Return exactly the lines that run from the one with "mediawiki.org/)" to the last line of the entries below, both included, and nothing else.

==========

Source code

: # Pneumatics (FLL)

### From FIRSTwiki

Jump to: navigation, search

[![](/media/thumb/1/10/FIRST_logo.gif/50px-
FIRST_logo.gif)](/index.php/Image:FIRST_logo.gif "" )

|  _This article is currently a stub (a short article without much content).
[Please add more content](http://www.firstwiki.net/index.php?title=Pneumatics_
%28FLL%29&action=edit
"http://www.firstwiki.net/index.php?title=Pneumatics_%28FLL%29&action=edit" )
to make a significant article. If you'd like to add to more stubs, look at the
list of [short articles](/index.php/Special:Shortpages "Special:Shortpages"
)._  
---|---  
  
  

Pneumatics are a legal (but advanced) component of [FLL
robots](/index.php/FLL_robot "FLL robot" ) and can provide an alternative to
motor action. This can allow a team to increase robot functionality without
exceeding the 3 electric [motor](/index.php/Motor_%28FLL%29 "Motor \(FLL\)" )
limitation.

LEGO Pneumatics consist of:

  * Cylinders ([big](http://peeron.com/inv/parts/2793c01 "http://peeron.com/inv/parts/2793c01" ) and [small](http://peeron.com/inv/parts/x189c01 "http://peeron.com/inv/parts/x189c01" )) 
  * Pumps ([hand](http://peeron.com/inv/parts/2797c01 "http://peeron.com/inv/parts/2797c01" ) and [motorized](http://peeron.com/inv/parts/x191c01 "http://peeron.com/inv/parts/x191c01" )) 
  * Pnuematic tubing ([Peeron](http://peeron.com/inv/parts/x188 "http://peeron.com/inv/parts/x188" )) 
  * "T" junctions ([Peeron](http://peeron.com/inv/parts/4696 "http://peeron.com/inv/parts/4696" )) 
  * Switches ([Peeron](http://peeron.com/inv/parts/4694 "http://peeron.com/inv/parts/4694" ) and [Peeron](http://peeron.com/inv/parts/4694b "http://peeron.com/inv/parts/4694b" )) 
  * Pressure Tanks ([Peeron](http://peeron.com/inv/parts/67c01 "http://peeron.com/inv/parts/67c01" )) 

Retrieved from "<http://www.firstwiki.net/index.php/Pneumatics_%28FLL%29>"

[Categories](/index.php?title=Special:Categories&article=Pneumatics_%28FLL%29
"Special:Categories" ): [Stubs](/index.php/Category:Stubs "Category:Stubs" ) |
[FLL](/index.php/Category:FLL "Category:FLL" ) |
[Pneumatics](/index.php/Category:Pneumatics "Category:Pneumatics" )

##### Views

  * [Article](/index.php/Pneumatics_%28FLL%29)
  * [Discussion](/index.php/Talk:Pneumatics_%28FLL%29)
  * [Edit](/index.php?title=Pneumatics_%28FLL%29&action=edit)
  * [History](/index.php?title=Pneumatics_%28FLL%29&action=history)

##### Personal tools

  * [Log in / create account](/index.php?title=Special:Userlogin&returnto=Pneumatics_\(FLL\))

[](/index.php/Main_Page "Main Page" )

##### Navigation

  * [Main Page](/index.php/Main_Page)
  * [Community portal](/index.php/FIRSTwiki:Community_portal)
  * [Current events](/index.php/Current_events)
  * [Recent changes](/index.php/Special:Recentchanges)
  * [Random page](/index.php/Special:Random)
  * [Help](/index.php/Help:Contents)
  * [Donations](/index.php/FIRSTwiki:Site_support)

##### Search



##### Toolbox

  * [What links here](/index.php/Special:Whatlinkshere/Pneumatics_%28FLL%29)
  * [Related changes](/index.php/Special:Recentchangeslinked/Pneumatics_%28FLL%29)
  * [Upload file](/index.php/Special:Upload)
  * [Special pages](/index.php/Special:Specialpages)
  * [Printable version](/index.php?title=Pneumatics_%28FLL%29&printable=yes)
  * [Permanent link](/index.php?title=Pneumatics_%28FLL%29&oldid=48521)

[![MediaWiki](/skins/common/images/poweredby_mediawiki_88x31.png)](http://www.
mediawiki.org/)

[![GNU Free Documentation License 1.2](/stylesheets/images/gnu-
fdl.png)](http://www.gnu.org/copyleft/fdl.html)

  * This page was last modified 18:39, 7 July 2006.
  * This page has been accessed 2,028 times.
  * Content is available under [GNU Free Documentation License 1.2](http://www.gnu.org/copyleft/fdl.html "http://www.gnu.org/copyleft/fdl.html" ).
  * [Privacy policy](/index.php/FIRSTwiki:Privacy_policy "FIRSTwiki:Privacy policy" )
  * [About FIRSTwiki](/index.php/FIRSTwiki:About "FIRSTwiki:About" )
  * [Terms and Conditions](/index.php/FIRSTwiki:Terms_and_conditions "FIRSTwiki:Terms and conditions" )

==========

Task answer -
mediawiki.org/)

[![GNU Free Documentation License 1.2](/stylesheets/images/gnu-
fdl.png)](http://www.gnu.org/copyleft/fdl.html)

  * This page was last modified 18:39, 7 July 2006.
  * This page has been accessed 2,028 times.
  * Content is available under [GNU Free Documentation License 1.2](http://www.gnu.org/copyleft/fdl.html "http://www.gnu.org/copyleft/fdl.html" ).
  * [Privacy policy](/index.php/FIRSTwiki:Privacy_policy "FIRSTwiki:Privacy policy" )
  * [About FIRSTwiki](/index.php/FIRSTwiki:About "FIRSTwiki:About" )
  * [Terms and Conditions](/index.php/FIRSTwiki:Terms_and_conditions "FIRSTwiki:Terms and conditions" )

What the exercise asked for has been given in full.